Endocrine Pathology Flashcards
Endocrine hyperfunction is usually due to what three things?
- increased trophic hormone
- artificial hormone
- neoplasms (primarily adenomas)
Endocrine hypofunction is usually due to what five things?
- inflammation
- surfical excision
- circulation defect (infarct or hemorrhage)
- mass effect
- congenital enzyme defect
What are the endocrine cells in the adrenal medulla called?
chromaffin cells
What do chromaffin cells in the adrenal medulla produce?

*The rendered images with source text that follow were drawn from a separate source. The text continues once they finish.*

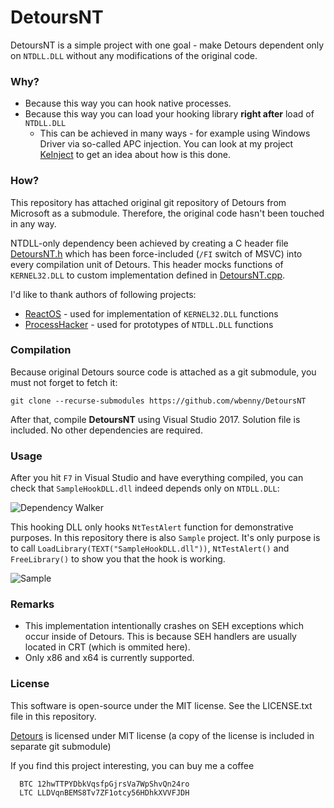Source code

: # DetoursNT

DetoursNT is a simple project with one goal - make Detours dependent only on `NTDLL.DLL` without any modifications of
the original code.

### Why?

- Because this way you can hook native processes.
- Because this way you can load your hooking library **right after** load of `NTDLL.DLL`
  - This can be achieved in many ways - for example using Windows Driver via so-called APC injection.
    You can look at my project [KeInject][keinject] to get an idea about how is this done.

### How?

This repository has attached original git repository of Detours from Microsoft as a submodule.
Therefore, the original code hasn't been touched in any way.

NTDLL-only dependency been achieved by creating a C header file [DetoursNT.h](DetoursNT/DetoursNT.h) which has
been force-included (`/FI` switch of MSVC) into every compilation unit of Detours. This header
mocks functions of `KERNEL32.DLL` to custom implementation defined in [DetoursNT.cpp](DetoursNT/DetoursNT.cpp).

I'd like to thank authors of following projects:
- [ReactOS][reactos] - used for implementation of `KERNEL32.DLL` functions
- [ProcessHacker][processhacker] - used for prototypes of `NTDLL.DLL` functions

### Compilation

Because original Detours source code is attached as a git submodule, you must not forget to fetch it:

`git clone --recurse-submodules https://github.com/wbenny/DetoursNT`

After that, compile **DetoursNT** using Visual Studio 2017. Solution file is included. No other dependencies are required.

### Usage

After you hit `F7` in Visual Studio and have everything compiled, you can check that `SampleHookDLL.dll`
indeed depends only on `NTDLL.DLL`:

![Dependency Walker](Images/depends.png)

This hooking DLL only hooks `NtTestAlert` function for demonstrative purposes. In this repository there is also
`Sample` project. It's only purpose is to call `LoadLibrary(TEXT("SampleHookDLL.dll"))`, `NtTestAlert()` and
`FreeLibrary()` to show you that the hook is working.

![Sample](Images/sample.png)

### Remarks

- This implementation intentionally crashes on SEH exceptions which occur inside of Detours. This is because SEH
  handlers are usually located in CRT (which is ommited here).
- Only x86 and x64 is currently supported.


### License

This software is open-source under the MIT license. See the LICENSE.txt file in this repository.

[Detours][detours] is licensed under MIT license (a copy of the license is included in separate git submodule)

If you find this project interesting, you can buy me a coffee

```
  BTC 12hwTTPYDbkVqsfpGjrsVa7WpShvQn24ro
  LTC LLDVqnBEMS8Tv7ZF1otcy56HDhkXVVFJDH
```

  [detours]: <https://github.com/Microsoft/Detours>
  [keinject]: <https://github.com/wbenny/keinject>
  [reactos]: <https://www.reactos.org/>
  [processhacker]: <https://github.com/processhacker/processhacker/tree/master/phnt/include>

catecholamines, especially epinephrine
What are paraganglia?
- neuroendocrine cells similar to chromaffin cells, which are dispersed in nodules
- associated with the sympathetic and parasympathetic nervous system
- divided into three groups based on location: branchiomeric, intravagal, aorticosympathic
- give rise to pheochromocytomas in the adrenal medulla or paragangliomas in the organ of Zuckerkandl or in associated with the carotid bodies
What is the “rule of 10s” associated with pheochromocytomas?
- 10% arise in association with a familial syndrome
- 10% are extra-adrenal
- 10% of the non-familial ones are bilateral
- 10% are biologically malignant
- 10% occur in childhood
How do pheochromocytomas present?
- triad of headache, sweating, and palpitations
- if accompanied by hypertension, these signs are 90% specific and sensitive
Pheochromocytoma
- a tumor of chromatin cells leading to excess catecholamines
- associated with MEN2, VHL, and neurofibromatosis type 1
- presents as episodic release of catecholamines (hypertension, headaches, palpitations, tachycardia, and sweating)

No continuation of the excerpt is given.